In fact, industry wide — and after considerable mis-direction by experiencers — the role of experience in shopping has become poorly understood today.
A cautionary tale from advertising
This isn’t the first time I’ve run into a loaded word like “experience” leading self declared experts to race quickly into the weeds. In advertising far too many creative directors believe their job is to make ads into “entertainment”. The problem is that entertainment, as a category, means movies, concerts, games, sitcoms, and only a few other things. So agencies work hard to make ads which might win academy awards – yet fail to have the impact their clients need.
But what’s really “entertaining” to people? Most entertaining things are not “entertainment”. Consider:
- Making things is entertaining (just look at the popularity of the wide range of “making” hobbies).
- Crossword puzzles and Sudoku are entertaining.
- Learning something is entertaining.
- Solving problems is entertaining.
- Reading books is entertaining.
- Hunting and fishing are entertaining.
- Some find it exceptionally entertaining to hunt for things with a metal detector.
- Long, quiet drives are entertaining.
- Working out is entertaining.
- Cooking can be entertaining.
- Working on the house is entertaining.
- Working in the yard is entertaining.
- A quiet talk with an old friend is very entertaining – more satisfying than the latest Mission Impossible movie.
- My father in law, a trained union machinist, was entertained when he was in constant motion working on the house or the cabin or his trailer or at the duck hunting club.
You rarely see a deeper understanding of “entertaining” in ads – even in hunter targeted ads on the Outdoor Channel. Instead, we get ads that are sometimes abstractly entertaining for those who aren’t in the target market. These ads are ineffective and far less entertaining for the people who actually care about the product.

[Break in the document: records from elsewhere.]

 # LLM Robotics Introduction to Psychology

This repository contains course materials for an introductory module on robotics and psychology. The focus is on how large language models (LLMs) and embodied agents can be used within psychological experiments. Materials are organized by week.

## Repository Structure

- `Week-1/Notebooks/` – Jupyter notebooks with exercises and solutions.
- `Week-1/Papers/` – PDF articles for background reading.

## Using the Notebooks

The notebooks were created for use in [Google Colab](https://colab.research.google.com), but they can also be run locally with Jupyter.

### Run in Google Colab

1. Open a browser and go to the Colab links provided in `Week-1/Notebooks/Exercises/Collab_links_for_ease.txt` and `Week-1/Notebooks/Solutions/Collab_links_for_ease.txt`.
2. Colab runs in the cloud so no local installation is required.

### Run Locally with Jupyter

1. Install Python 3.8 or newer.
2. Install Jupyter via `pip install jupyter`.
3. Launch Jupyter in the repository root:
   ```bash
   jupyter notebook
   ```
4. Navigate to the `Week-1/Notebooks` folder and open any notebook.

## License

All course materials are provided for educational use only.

Retail experiencers make retail less effective
In the same way, experiencers seem to spout a one dimensional sense of “experience” that would turn a great store into a bad amusement park. We hear it in adulation of ideas like adding a cafe at Tiffany’s to have “Breakfast at Tiffany’s” (a nice small idea). Or since Apple stores have stagnated (the shine is off their products) we’re hearing a lot of hype about their stores as “gathering place” (that’s a very serious warning sign of impending problems). Or, perhaps, Samsung’s New York store “which isn’t a retailer at all” (where do I begin?).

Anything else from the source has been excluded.